= Stored data =

Segment Open

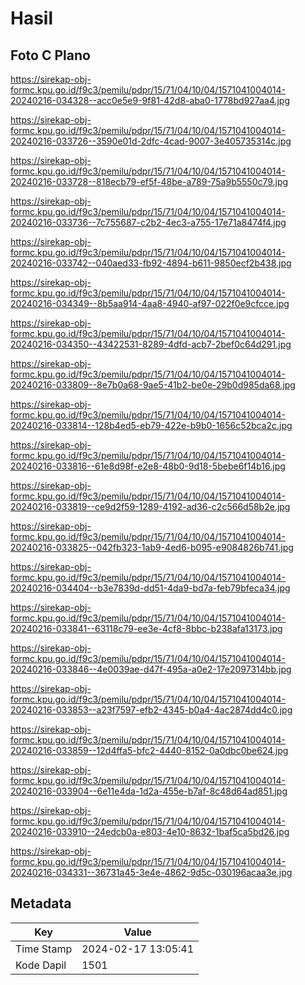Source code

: # Hasil

## Foto C Plano

https://sirekap-obj-formc.kpu.go.id/f9c3/pemilu/pdpr/15/71/04/10/04/1571041004014-20240216-034328--acc0e5e9-9f81-42d8-aba0-1778bd927aa4.jpg

https://sirekap-obj-formc.kpu.go.id/f9c3/pemilu/pdpr/15/71/04/10/04/1571041004014-20240216-033726--3590e01d-2dfc-4cad-9007-3e405735314c.jpg

https://sirekap-obj-formc.kpu.go.id/f9c3/pemilu/pdpr/15/71/04/10/04/1571041004014-20240216-033728--818ecb79-ef5f-48be-a789-75a9b5550c79.jpg

https://sirekap-obj-formc.kpu.go.id/f9c3/pemilu/pdpr/15/71/04/10/04/1571041004014-20240216-033736--7c755687-c2b2-4ec3-a755-17e71a8474f4.jpg

https://sirekap-obj-formc.kpu.go.id/f9c3/pemilu/pdpr/15/71/04/10/04/1571041004014-20240216-033742--040aed33-fb92-4894-b611-9850ecf2b438.jpg

https://sirekap-obj-formc.kpu.go.id/f9c3/pemilu/pdpr/15/71/04/10/04/1571041004014-20240216-034349--8b5aa914-4aa8-4940-af97-022f0e9cfcce.jpg

https://sirekap-obj-formc.kpu.go.id/f9c3/pemilu/pdpr/15/71/04/10/04/1571041004014-20240216-034350--43422531-8289-4dfd-acb7-2bef0c64d291.jpg

https://sirekap-obj-formc.kpu.go.id/f9c3/pemilu/pdpr/15/71/04/10/04/1571041004014-20240216-033809--8e7b0a68-9ae5-41b2-be0e-29b0d985da68.jpg

https://sirekap-obj-formc.kpu.go.id/f9c3/pemilu/pdpr/15/71/04/10/04/1571041004014-20240216-033814--128b4ed5-eb79-422e-b9b0-1656c52bca2c.jpg

https://sirekap-obj-formc.kpu.go.id/f9c3/pemilu/pdpr/15/71/04/10/04/1571041004014-20240216-033816--61e8d98f-e2e8-48b0-9d18-5bebe6f14b16.jpg

https://sirekap-obj-formc.kpu.go.id/f9c3/pemilu/pdpr/15/71/04/10/04/1571041004014-20240216-033819--ce9d2f59-1289-4192-ad36-c2c566d58b2e.jpg

https://sirekap-obj-formc.kpu.go.id/f9c3/pemilu/pdpr/15/71/04/10/04/1571041004014-20240216-033825--042fb323-1ab9-4ed6-b095-e9084826b741.jpg

https://sirekap-obj-formc.kpu.go.id/f9c3/pemilu/pdpr/15/71/04/10/04/1571041004014-20240216-034404--b3e7839d-dd51-4da9-bd7a-feb79bfeca34.jpg

https://sirekap-obj-formc.kpu.go.id/f9c3/pemilu/pdpr/15/71/04/10/04/1571041004014-20240216-033841--63118c79-ee3e-4cf8-8bbc-b238afa13173.jpg

https://sirekap-obj-formc.kpu.go.id/f9c3/pemilu/pdpr/15/71/04/10/04/1571041004014-20240216-033846--4e0039ae-d47f-495a-a0e2-17e2097314bb.jpg

https://sirekap-obj-formc.kpu.go.id/f9c3/pemilu/pdpr/15/71/04/10/04/1571041004014-20240216-033853--a23f7597-efb2-4345-b0a4-4ac2874dd4c0.jpg

https://sirekap-obj-formc.kpu.go.id/f9c3/pemilu/pdpr/15/71/04/10/04/1571041004014-20240216-033859--12d4ffa5-bfc2-4440-8152-0a0dbc0be624.jpg

https://sirekap-obj-formc.kpu.go.id/f9c3/pemilu/pdpr/15/71/04/10/04/1571041004014-20240216-033904--6e11e4da-1d2a-455e-b7af-8c48d64ad851.jpg

https://sirekap-obj-formc.kpu.go.id/f9c3/pemilu/pdpr/15/71/04/10/04/1571041004014-20240216-033910--24edcb0a-e803-4e10-8632-1baf5ca5bd26.jpg

https://sirekap-obj-formc.kpu.go.id/f9c3/pemilu/pdpr/15/71/04/10/04/1571041004014-20240216-034331--36731a45-3e4e-4862-9d5c-030196acaa3e.jpg


## Metadata

| Key        | Value               |
| ---------- | ------------------- |
| Time Stamp | 2024-02-17 13:05:41 |
| Kode Dapil | 1501                |



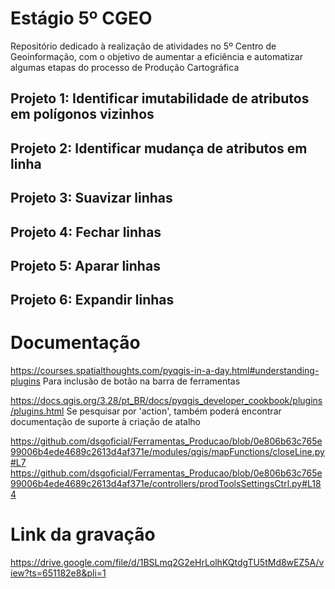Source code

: # Estágio 5º CGEO
Repositório dedicado à realização de atividades no 5º Centro de Geoinformação, com o objetivo de aumentar a eficiência e automatizar algumas etapas do processo de Produção Cartográfica

## Projeto 1: Identificar imutabilidade de atributos em polígonos vizinhos

## Projeto 2: Identificar mudança de atributos em linha

## Projeto 3: Suavizar linhas

## Projeto 4: Fechar linhas

## Projeto 5: Aparar linhas

## Projeto 6: Expandir linhas

# Documentação
https://courses.spatialthoughts.com/pyqgis-in-a-day.html#understanding-plugins
  Para inclusão de botão na barra de ferramentas

https://docs.qgis.org/3.28/pt_BR/docs/pyqgis_developer_cookbook/plugins/plugins.html
  Se pesquisar por 'action', também poderá encontrar documentação de suporte à criação de atalho

https://github.com/dsgoficial/Ferramentas_Producao/blob/0e806b63c765e99006b4ede4689c2613d4af371e/modules/qgis/mapFunctions/closeLine.py#L7
https://github.com/dsgoficial/Ferramentas_Producao/blob/0e806b63c765e99006b4ede4689c2613d4af371e/controllers/prodToolsSettingsCtrl.py#L184

# Link da gravação
https://drive.google.com/file/d/1BSLmq2G2eHrLolhKQtdgTU5tMd8wEZ5A/view?ts=651182e8&pli=1

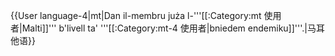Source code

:{{User language-4|mt|Dan il-membru juża l-'''[[:Category:mt 使用者|Malti]]''' b'livell ta' '''[[:Category:mt-4 使用者|bniedem endemiku]]'''.|马耳他语}}<noinclude>

</noinclude>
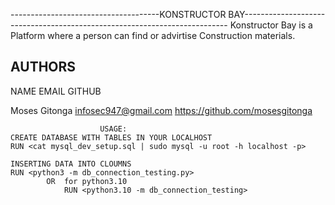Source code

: 
-------------------------------------KONSTRUCTOR BAY--------------------------------------------------------------------------
Konstructor Bay is a Platform where a person can find or advirtise Construction materials. 

AUTHORS
------
NAME                   EMAIL                   GITHUB

Moses Gitonga  infosec947@gmail.com  <https://github.com/mosesgitonga>

                        USAGE:
    CREATE DATABASE WITH TABLES IN YOUR LOCALHOST
    RUN <cat mysql_dev_setup.sql | sudo mysql -u root -h localhost -p>

    INSERTING DATA INTO CLOUMNS
    RUN <python3 -m db_connection_testing.py> 
            OR  for python3.10 
                RUN <python3.10 -m db_connection_testing>
        
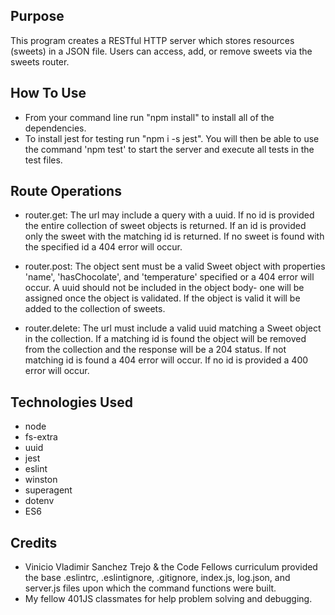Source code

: ## Purpose

This program creates a RESTful HTTP server which stores resources (sweets) in a JSON file. Users can access, add, or remove sweets via the sweets router.

## How To Use
* From your command line run "npm install" to install all of the dependencies.
* To install jest for testing run "npm i -s jest". You will then be able to use the command 'npm test' to start the server and execute all tests in the test files.

## Route Operations
* router.get: The url may include a query with a uuid. If no id is provided the entire collection of sweet objects is returned. If an id is provided only the sweet with the matching id is returned. If no sweet is found with the specified id a 404 error will occur.

* router.post: The object sent must be a valid Sweet object with properties 'name', 'hasChocolate', and 'temperature' specified or a 404 error will occur. A uuid should not be included in the object body- one will be assigned once the object is validated. If the object is valid it will be added to the collection of sweets.

* router.delete: The url must include a valid uuid matching a Sweet object in the collection. If a matching id is found the object will be removed from the collection and the response will be a 204 status. If not matching id is found a 404 error will occur. If no id is provided a 400 error will occur.

## Technologies Used
* node
* fs-extra
* uuid
* jest
* eslint
* winston
* superagent
* dotenv
* ES6

## Credits
* Vinicio Vladimir Sanchez Trejo & the Code Fellows curriculum provided the base .eslintrc, .eslintignore, .gitignore, index.js, log.json, and server.js files upon which the command functions were built.
* My fellow 401JS classmates for help problem solving and debugging.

Segment Closed

= Aim of the exercise =
From the records, copy out each line that includes the string "found".

= Finished exercise =
* router.get: The url may include a query with a uuid. If no id is provided the entire collection of sweet objects is returned. If an id is provided only the sweet with the matching id is returned. If no sweet is found with the specified id a 404 error will occur.
* router.delete: The url must include a valid uuid matching a Sweet object in the collection. If a matching id is found the object will be removed from the collection and the response will be a 204 status. If not matching id is found a 404 error will occur. If no id is provided a 400 error will occur.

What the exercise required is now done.